Source texts of formatted documents
= Beginning of Section =

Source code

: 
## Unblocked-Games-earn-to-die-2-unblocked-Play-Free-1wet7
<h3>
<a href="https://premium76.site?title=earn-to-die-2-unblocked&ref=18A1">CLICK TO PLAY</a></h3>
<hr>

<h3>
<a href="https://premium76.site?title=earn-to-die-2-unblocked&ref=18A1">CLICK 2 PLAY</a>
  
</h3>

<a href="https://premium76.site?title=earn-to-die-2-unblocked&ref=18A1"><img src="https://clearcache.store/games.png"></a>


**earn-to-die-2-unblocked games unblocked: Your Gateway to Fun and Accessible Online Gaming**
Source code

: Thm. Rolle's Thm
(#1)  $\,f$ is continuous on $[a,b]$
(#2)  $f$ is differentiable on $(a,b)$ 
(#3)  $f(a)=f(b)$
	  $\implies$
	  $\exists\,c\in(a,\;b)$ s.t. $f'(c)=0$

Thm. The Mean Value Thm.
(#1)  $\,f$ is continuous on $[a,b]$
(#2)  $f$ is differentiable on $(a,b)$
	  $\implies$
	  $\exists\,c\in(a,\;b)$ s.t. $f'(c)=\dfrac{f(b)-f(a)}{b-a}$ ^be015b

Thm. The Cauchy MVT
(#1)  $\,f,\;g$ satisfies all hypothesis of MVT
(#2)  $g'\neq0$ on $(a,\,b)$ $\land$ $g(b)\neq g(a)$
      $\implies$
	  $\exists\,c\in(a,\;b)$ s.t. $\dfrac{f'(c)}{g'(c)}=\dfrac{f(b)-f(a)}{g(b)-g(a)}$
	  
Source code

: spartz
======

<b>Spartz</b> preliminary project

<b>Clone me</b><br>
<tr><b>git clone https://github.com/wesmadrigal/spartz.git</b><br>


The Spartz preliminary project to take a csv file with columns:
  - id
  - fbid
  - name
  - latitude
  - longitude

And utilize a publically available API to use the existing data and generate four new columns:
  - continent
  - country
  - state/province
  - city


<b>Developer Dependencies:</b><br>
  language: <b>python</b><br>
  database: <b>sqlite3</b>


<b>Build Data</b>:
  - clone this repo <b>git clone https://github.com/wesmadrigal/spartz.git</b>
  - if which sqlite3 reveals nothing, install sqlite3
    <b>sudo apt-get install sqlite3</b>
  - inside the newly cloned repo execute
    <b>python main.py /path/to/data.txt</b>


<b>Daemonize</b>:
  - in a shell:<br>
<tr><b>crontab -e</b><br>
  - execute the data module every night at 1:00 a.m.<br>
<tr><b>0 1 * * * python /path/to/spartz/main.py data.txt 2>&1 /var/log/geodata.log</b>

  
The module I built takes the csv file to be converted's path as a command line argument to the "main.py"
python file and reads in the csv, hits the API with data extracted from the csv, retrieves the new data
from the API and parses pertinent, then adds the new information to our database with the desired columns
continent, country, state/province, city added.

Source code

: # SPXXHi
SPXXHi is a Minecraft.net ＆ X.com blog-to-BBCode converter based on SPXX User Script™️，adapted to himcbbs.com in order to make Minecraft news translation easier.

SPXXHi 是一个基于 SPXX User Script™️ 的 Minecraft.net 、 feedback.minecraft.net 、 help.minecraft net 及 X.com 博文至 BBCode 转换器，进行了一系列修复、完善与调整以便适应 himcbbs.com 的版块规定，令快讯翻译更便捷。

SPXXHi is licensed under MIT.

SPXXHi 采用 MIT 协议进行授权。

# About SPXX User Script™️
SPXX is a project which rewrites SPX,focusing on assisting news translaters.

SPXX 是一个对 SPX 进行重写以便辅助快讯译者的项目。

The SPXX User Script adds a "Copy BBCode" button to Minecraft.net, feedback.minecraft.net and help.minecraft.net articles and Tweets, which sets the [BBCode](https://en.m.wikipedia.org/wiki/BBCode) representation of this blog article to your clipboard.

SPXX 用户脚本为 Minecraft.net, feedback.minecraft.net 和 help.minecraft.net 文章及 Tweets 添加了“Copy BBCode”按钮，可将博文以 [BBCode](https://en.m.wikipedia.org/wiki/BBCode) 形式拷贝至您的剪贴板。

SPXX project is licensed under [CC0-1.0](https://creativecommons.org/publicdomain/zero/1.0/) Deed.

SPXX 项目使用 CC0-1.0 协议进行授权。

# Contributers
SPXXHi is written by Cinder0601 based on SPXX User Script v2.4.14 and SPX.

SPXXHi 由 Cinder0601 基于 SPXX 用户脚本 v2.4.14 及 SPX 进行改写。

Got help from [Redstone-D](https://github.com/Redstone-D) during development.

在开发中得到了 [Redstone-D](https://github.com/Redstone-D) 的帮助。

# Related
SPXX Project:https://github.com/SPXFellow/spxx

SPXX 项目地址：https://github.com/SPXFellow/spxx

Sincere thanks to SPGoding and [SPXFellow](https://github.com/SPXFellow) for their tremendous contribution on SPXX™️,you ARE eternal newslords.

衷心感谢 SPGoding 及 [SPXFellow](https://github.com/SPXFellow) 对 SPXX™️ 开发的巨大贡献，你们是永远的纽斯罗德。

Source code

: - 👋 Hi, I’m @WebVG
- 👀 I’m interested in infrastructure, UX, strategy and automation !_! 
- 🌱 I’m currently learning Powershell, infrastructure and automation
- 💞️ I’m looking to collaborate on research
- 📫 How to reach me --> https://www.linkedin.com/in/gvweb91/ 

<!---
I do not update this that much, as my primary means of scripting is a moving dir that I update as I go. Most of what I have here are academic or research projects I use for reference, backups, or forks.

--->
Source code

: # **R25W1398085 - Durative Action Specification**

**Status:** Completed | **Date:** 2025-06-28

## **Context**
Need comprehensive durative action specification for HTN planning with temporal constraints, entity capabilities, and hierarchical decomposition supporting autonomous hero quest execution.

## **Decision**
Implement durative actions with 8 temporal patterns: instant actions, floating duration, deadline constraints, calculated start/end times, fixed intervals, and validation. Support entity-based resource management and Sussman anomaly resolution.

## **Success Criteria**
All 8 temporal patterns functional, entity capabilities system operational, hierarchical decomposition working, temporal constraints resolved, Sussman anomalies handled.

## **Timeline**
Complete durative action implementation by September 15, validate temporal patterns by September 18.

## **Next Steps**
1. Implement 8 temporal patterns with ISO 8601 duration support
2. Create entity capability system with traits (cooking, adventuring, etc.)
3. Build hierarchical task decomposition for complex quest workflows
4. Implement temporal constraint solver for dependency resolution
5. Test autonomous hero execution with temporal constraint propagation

= End of Section =

→ **PROMPT**
Print the records again in their entirety, character for character.

→ **EXERCISE RESPONSE**
Source code

: 
## Unblocked-Games-earn-to-die-2-unblocked-Play-Free-1wet7
<h3>
<a href="https://premium76.site?title=earn-to-die-2-unblocked&ref=18A1">CLICK TO PLAY</a></h3>
<hr>

<h3>
<a href="https://premium76.site?title=earn-to-die-2-unblocked&ref=18A1">CLICK 2 PLAY</a>
  
</h3>

<a href="https://premium76.site?title=earn-to-die-2-unblocked&ref=18A1"><img src="https://clearcache.store/games.png"></a>


**earn-to-die-2-unblocked games unblocked: Your Gateway to Fun and Accessible Online Gaming**
Source code

: Thm. Rolle's Thm
(#1)  $\,f$ is continuous on $[a,b]$
(#2)  $f$ is differentiable on $(a,b)$ 
(#3)  $f(a)=f(b)$
	  $\implies$
	  $\exists\,c\in(a,\;b)$ s.t. $f'(c)=0$

Thm. The Mean Value Thm.
(#1)  $\,f$ is continuous on $[a,b]$
(#2)  $f$ is differentiable on $(a,b)$
	  $\implies$
	  $\exists\,c\in(a,\;b)$ s.t. $f'(c)=\dfrac{f(b)-f(a)}{b-a}$ ^be015b

Thm. The Cauchy MVT
(#1)  $\,f,\;g$ satisfies all hypothesis of MVT
(#2)  $g'\neq0$ on $(a,\,b)$ $\land$ $g(b)\neq g(a)$
      $\implies$
	  $\exists\,c\in(a,\;b)$ s.t. $\dfrac{f'(c)}{g'(c)}=\dfrac{f(b)-f(a)}{g(b)-g(a)}$
	  
Source code

: spartz
======

<b>Spartz</b> preliminary project

<b>Clone me</b><br>
<tr><b>git clone https://github.com/wesmadrigal/spartz.git</b><br>


The Spartz preliminary project to take a csv file with columns:
  - id
  - fbid
  - name
  - latitude
  - longitude

And utilize a publically available API to use the existing data and generate four new columns:
  - continent
  - country
  - state/province
  - city


<b>Developer Dependencies:</b><br>
  language: <b>python</b><br>
  database: <b>sqlite3</b>


<b>Build Data</b>:
  - clone this repo <b>git clone https://github.com/wesmadrigal/spartz.git</b>
  - if which sqlite3 reveals nothing, install sqlite3
    <b>sudo apt-get install sqlite3</b>
  - inside the newly cloned repo execute
    <b>python main.py /path/to/data.txt</b>


<b>Daemonize</b>:
  - in a shell:<br>
<tr><b>crontab -e</b><br>
  - execute the data module every night at 1:00 a.m.<br>
<tr><b>0 1 * * * python /path/to/spartz/main.py data.txt 2>&1 /var/log/geodata.log</b>

  
The module I built takes the csv file to be converted's path as a command line argument to the "main.py"
python file and reads in the csv, hits the API with data extracted from the csv, retrieves the new data
from the API and parses pertinent, then adds the new information to our database with the desired columns
continent, country, state/province, city added.

Source code

: # SPXXHi
SPXXHi is a Minecraft.net ＆ X.com blog-to-BBCode converter based on SPXX User Script™️，adapted to himcbbs.com in order to make Minecraft news translation easier.

SPXXHi 是一个基于 SPXX User Script™️ 的 Minecraft.net 、 feedback.minecraft.net 、 help.minecraft net 及 X.com 博文至 BBCode 转换器，进行了一系列修复、完善与调整以便适应 himcbbs.com 的版块规定，令快讯翻译更便捷。

SPXXHi is licensed under MIT.

SPXXHi 采用 MIT 协议进行授权。

# About SPXX User Script™️
SPXX is a project which rewrites SPX,focusing on assisting news translaters.

SPXX 是一个对 SPX 进行重写以便辅助快讯译者的项目。

The SPXX User Script adds a "Copy BBCode" button to Minecraft.net, feedback.minecraft.net and help.minecraft.net articles and Tweets, which sets the [BBCode](https://en.m.wikipedia.org/wiki/BBCode) representation of this blog article to your clipboard.

SPXX 用户脚本为 Minecraft.net, feedback.minecraft.net 和 help.minecraft.net 文章及 Tweets 添加了“Copy BBCode”按钮，可将博文以 [BBCode](https://en.m.wikipedia.org/wiki/BBCode) 形式拷贝至您的剪贴板。

SPXX project is licensed under [CC0-1.0](https://creativecommons.org/publicdomain/zero/1.0/) Deed.

SPXX 项目使用 CC0-1.0 协议进行授权。

# Contributers
SPXXHi is written by Cinder0601 based on SPXX User Script v2.4.14 and SPX.

SPXXHi 由 Cinder0601 基于 SPXX 用户脚本 v2.4.14 及 SPX 进行改写。

Got help from [Redstone-D](https://github.com/Redstone-D) during development.

在开发中得到了 [Redstone-D](https://github.com/Redstone-D) 的帮助。

# Related
SPXX Project:https://github.com/SPXFellow/spxx

SPXX 项目地址：https://github.com/SPXFellow/spxx

Sincere thanks to SPGoding and [SPXFellow](https://github.com/SPXFellow) for their tremendous contribution on SPXX™️,you ARE eternal newslords.

衷心感谢 SPGoding 及 [SPXFellow](https://github.com/SPXFellow) 对 SPXX™️ 开发的巨大贡献，你们是永远的纽斯罗德。

Source code

: - 👋 Hi, I’m @WebVG
- 👀 I’m interested in infrastructure, UX, strategy and automation !_! 
- 🌱 I’m currently learning Powershell, infrastructure and automation
- 💞️ I’m looking to collaborate on research
- 📫 How to reach me --> https://www.linkedin.com/in/gvweb91/ 

<!---
I do not update this that much, as my primary means of scripting is a moving dir that I update as I go. Most of what I have here are academic or research projects I use for reference, backups, or forks.

--->
Source code

: # **R25W1398085 - Durative Action Specification**

**Status:** Completed | **Date:** 2025-06-28

## **Context**
Need comprehensive durative action specification for HTN planning with temporal constraints, entity capabilities, and hierarchical decomposition supporting autonomous hero quest execution.

## **Decision**
Implement durative actions with 8 temporal patterns: instant actions, floating duration, deadline constraints, calculated start/end times, fixed intervals, and validation. Support entity-based resource management and Sussman anomaly resolution.

## **Success Criteria**
All 8 temporal patterns functional, entity capabilities system operational, hierarchical decomposition working, temporal constraints resolved, Sussman anomalies handled.

## **Timeline**
Complete durative action implementation by September 15, validate temporal patterns by September 18.

## **Next Steps**
1. Implement 8 temporal patterns with ISO 8601 duration support
2. Create entity capability system with traits (cooking, adventuring, etc.)
3. Build hierarchical task decomposition for complex quest workflows
4. Implement temporal constraint solver for dependency resolution
5. Test autonomous hero execution with temporal constraint propagation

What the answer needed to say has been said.